Ok, I just spoke with the building inspector. He says he is good with building the walls out if thats what we decide to do. He also said its possible to meet the required r value with the 2x4 walls if we were to use spray foam. Im going to have another company come in and give me prices both ways. Thank you Everyone for your help!!


----------



## BIG Johnson (Apr 9, 2017)

123pugsy said:


> Blown cellulose for walls? Won't that eventually settle leaving gaps at the top of all the walls?
> 
> Or did you mean spray foam? I believe if you filled the 2x4 walls with that, it may be adequate r value, not sure though.


I think 2" or 3" of spray foam is enough. OP needs to talk to his builder.
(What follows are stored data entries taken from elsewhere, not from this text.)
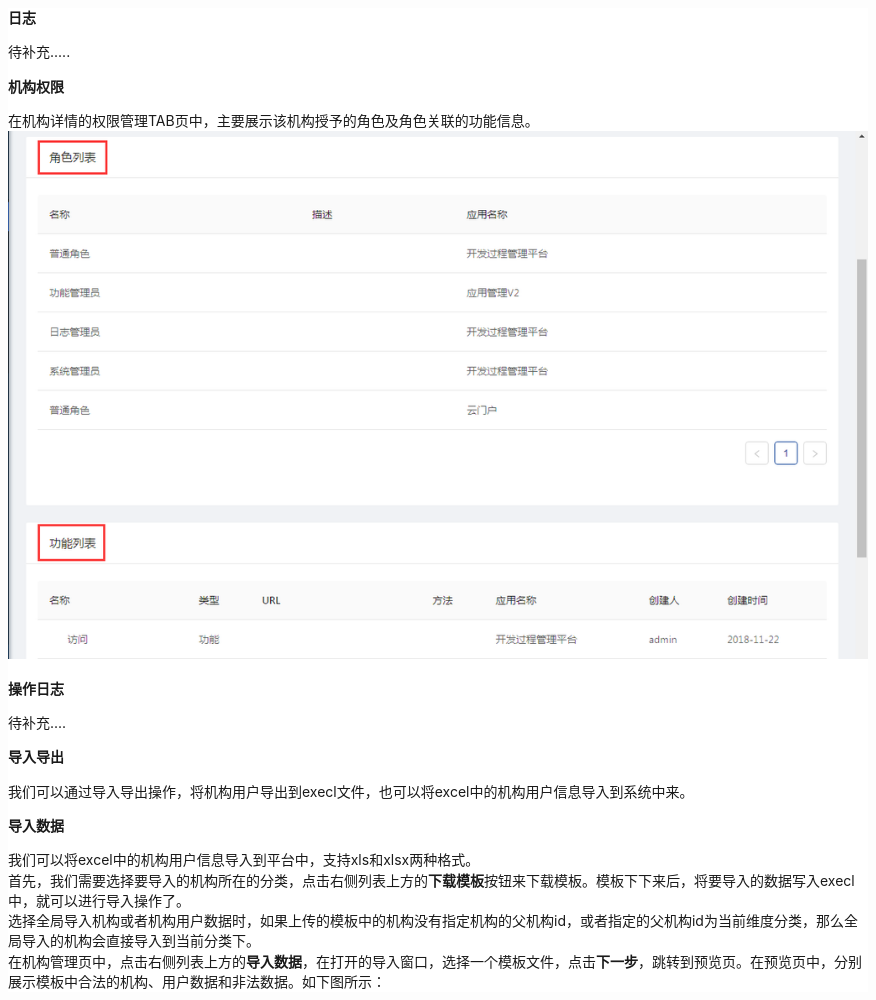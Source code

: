 **日志**

待补充.....

**机构权限**

在机构详情的权限管理TAB页中，主要展示该机构授予的角色及角色关联的功能信息。 
![orguser-orgpermission](assets/images/doc/orguser-orgpermission.jpg)

**操作日志**

待补充....


**导入导出**

我们可以通过导入导出操作，将机构用户导出到execl文件，也可以将excel中的机构用户信息导入到系统中来。


**<span id = "import">导入数据</span>**

我们可以将excel中的机构用户信息导入到平台中，支持xls和xlsx两种格式。  
首先，我们需要选择要导入的机构所在的分类，点击右侧列表上方的**下载模板**按钮来下载模板。模板下下来后，将要导入的数据写入execl中，就可以进行导入操作了。  
选择全局导入机构或者机构用户数据时，如果上传的模板中的机构没有指定机构的父机构id，或者指定的父机构id为当前维度分类，那么全局导入的机构会直接导入到当前分类下。  
在机构管理页中，点击右侧列表上方的**导入数据**，在打开的导入窗口，选择一个模板文件，点击**下一步**，跳转到预览页。在预览页中，分别展示模板中合法的机构、用户数据和非法数据。如下图所示：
If it fails inspection it will be the builders responsibility to fix it. No way would I just go and add 2x2's everywhere. Window and door jambs will have to be custom, which isn't a big deal but maybe the builder already ordered the windows with jambs.


----------



## ckheath (Sep 29, 2017)

carpdad said:


> You don't have a substandard house. 2x4's are good bones. You can just add 2x2 (stay away from end nailing to avoid splits) to get the 2x6, but I'd double check your insulator and your knowledge of "dense packing" cellulose (since you've lost the trust). I think it depends on the speed of moving the hose. Check the videos - may have your answer there. Instead of thinking about what may be wrong, spend your time how to improve. You will need 2x2 along the floor for the trims - 2x4 would be better nailer blocks. Use 5/8 drywall to support dense cellulose.
> 
> Time to talk to your builder. NO MATTER what may happen, you must talk and straighten out the problems. Esp as you say this is your last house. You don't have to reason or negotiate anything. Ask, listen and put your complaints here for review. The builder too much of ass to listen and explain? Maybe you are.:smile: Been there in both ways.


I dont think anyone was an ass here. I honestly believe he thought I would want to save that money. I was simply looking for outside opinions, thank you for yours.


----------



## BIG Johnson (Apr 9, 2017)

ckheath said:


> Ok, I just spoke with the building inspector. He says he is good with building the walls out if thats what we decide to do. He also said its possible to meet the required r value with the 2x4 walls if we were to use spray foam. Im going to have another company come in and give me prices both ways. Thank you Everyone for your help!!


It's pretty expensive, probably $10K, blown in cellulose would have been closer to $1K. Blown in cellulose would have been fine. Not having the performance path paperwork doesn't make blown in cellulose any less effective. Now this problem is on the radar of your building official, He's going to be looking for thicker walls or the receipt for spray foam. Michigan doesn't have an insulation inspection so you probably never would have been busted. It might be a good idea to get the HERS performance path work up done and go back to what your builder had originally planned to do.


----------



## carpdad (Oct 11, 2010)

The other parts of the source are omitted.